The blatant insincerity of Michelle Proulx’s Imminent Danger And How to Fly Straight into It, published originally in 2013, is made clear even in the title. The novel itself is stuffed with romance tropes and science fiction tropes, and littered with cultural references. There are times when you expect someone to just hand the naive Earth-girl heroine a copy of The Hitchhiker’s Guide to the Galaxy, with those wonderfully soothing bright pink letters ‘DON’T PANIC’, because ultimately this is a story of real men, real women, and real small furry creatures from Alpha Centauri.
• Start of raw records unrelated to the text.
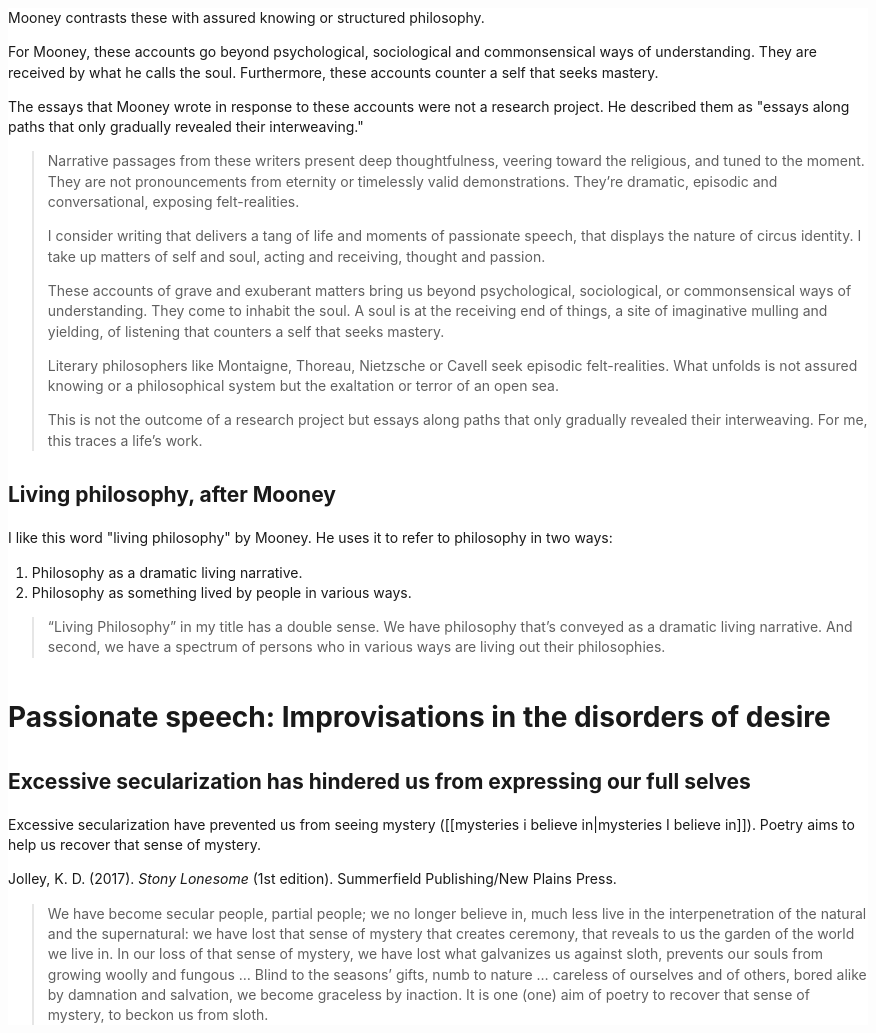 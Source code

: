 Mooney contrasts these with assured knowing or structured philosophy.

For Mooney, these accounts go beyond psychological, sociological and commonsensical ways of understanding. They are received by what he calls the soul. Furthermore, these accounts counter a self that seeks mastery.

The essays that Mooney wrote in response to these accounts were not a research project. He described them as "essays along paths that only gradually revealed their interweaving."

>Narrative passages from these writers present deep thoughtfulness, veering toward the religious, and tuned to the moment. They are not pronouncements from eternity or timelessly valid demonstrations. They’re dramatic, episodic and conversational, exposing felt-realities.
>
>I consider writing that delivers a tang of life and moments of passionate speech, that displays the nature of circus identity. I take up matters of self and soul, acting and receiving, thought and passion.
>
>These accounts of grave and exuberant matters bring us beyond psychological, sociological, or commonsensical ways of understanding. They come to inhabit the soul. A soul is at the receiving end of things, a site of imaginative mulling and yielding, of listening that counters a self that seeks mastery.
>
>Literary philosophers like Montaigne, Thoreau, Nietzsche or Cavell seek episodic felt-realities. What unfolds is not assured knowing or a philosophical system but the exaltation or terror of an open sea.
>
>This is not the outcome of a research project but essays along paths that only gradually revealed their interweaving. For me, this traces a life’s work.

## Living philosophy, after Mooney

I like this word "living philosophy" by Mooney. He uses it to refer to philosophy in two ways:
1. Philosophy as a dramatic living narrative.
2. Philosophy as something lived by people in various ways.

>“Living Philosophy” in my title has a double sense. We have philosophy that’s conveyed as a dramatic living narrative. And second, we have a spectrum of persons who in various ways are living out their philosophies.

# Passionate speech: Improvisations in the disorders of desire

## Excessive secularization has hindered us from expressing our full selves

Excessive secularization have prevented us from seeing mystery ([[mysteries i believe in|mysteries I believe in]]). Poetry aims to help us recover that sense of mystery.

Jolley, K. D. (2017). _Stony Lonesome_ (1st edition). Summerfield Publishing/New Plains Press.
>We have become secular people, partial people; we no longer believe in, much less live in the interpenetration of the natural and the supernatural: we have lost that sense of mystery that creates ceremony, that reveals to us the garden of the world we live in. In our loss of that sense of mystery, we have lost what galvanizes us against sloth, prevents our souls from growing woolly and fungous … Blind to the seasons’ gifts, numb to nature … careless of ourselves and of others, bored alike by damnation and salvation, we become graceless by inaction. It is one (one) aim of poetry to recover that sense of mystery, to beckon us from sloth.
Instead of babel fish, however, there are lamri crystals, reminiscent perhaps of the black crystals of Anne McCaffrey’s Crystal Singer.
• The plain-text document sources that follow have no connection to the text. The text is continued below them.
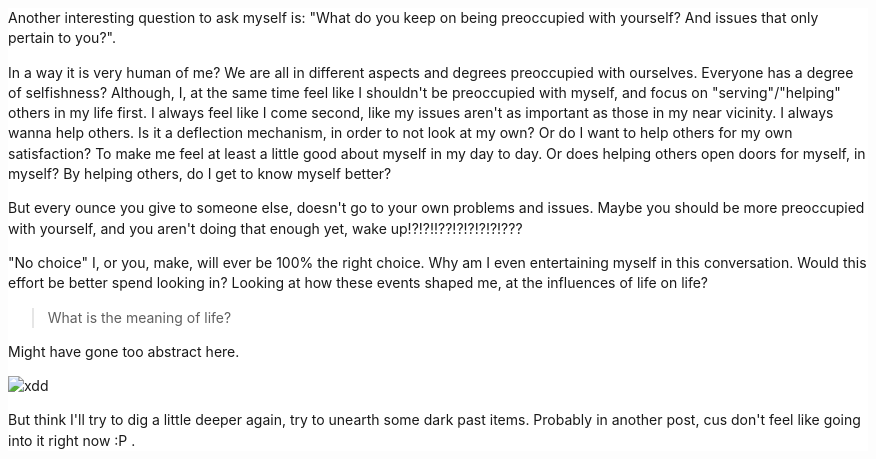 
Another interesting question to ask myself is: "What do you keep on being preoccupied with yourself? And issues that only pertain to you?".

In a way it is very human of me? We are all in different aspects and degrees preoccupied with ourselves. Everyone has a degree of selfishness? Although, I, at the same time feel like I shouldn't be preoccupied with myself, and focus on "serving"/"helping" others in my life first. I always feel like I come second, like my issues aren't as important as those in my near vicinity. I always wanna help others. Is it a deflection mechanism, in order to not look at my own? Or do I want to help others for my own satisfaction? To make me feel at least a little good about myself in my day to day. Or does helping others open doors for myself, in myself? By helping others, do I get to know myself better?

But every ounce you give to someone else, doesn't go to your own problems and issues. Maybe you should be more preoccupied with yourself, and you aren't doing that enough yet, wake up!?!?!!??!?!?!?!?!???

"No choice" I, or you, make, will ever be 100% the right choice. Why am I even entertaining myself in this conversation. Would this effort be better spend looking in? Looking at how these events shaped me, at the influences of life on life?

> What is the meaning of life?

Might have gone too abstract here.

![xdd](../src/lib/blogPosts/images/xdd.webp)

But think I'll try to dig a little deeper again, try to unearth some dark past items.
Probably in another post, cus don't feel like going into it right now :P .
Despite the general absurdity of the plot – not only is Eris abducted from Earth by one lot of aliens, but another lot conducts experiments on her, even removing her brain for closer examination – the characters are constructed with care and in detail, and the romance between Eris and Varrin plays out well and with lots of humour.
I have no real complaints about the Sci-Fi setting of the novel, and generally the writing is excellent, but for me the core romantic plot of the novel is crippled by romance tropes exaggerated to the point of parody. Eris is a sweet, innocent virgin whose courage and good spirits win her allies, but she is also a seventeen-year-old schoolgirl who sews discord like the goddess she is named for. Varrin is the ultimate bad-ass, victorious in any brawl, utterly amoral and devilishly handsome – not to mention extremely wealthy and a wanted criminal across the galaxy.
As a lighthearted YA Romance it works. As Science Fiction… It’s unsatisfying. Varrin is too often a caricature, and Eris spends far too much of the novel entirely helpless. In contrast, when Killashandra fell in love with her kidnapper in Crystal Singer’s sequel, it wasn’t because he came riding to her rescue.
Still, it’s a very entertaining novel, and I look forward to the imminent sequel, Chasing Nonconformity.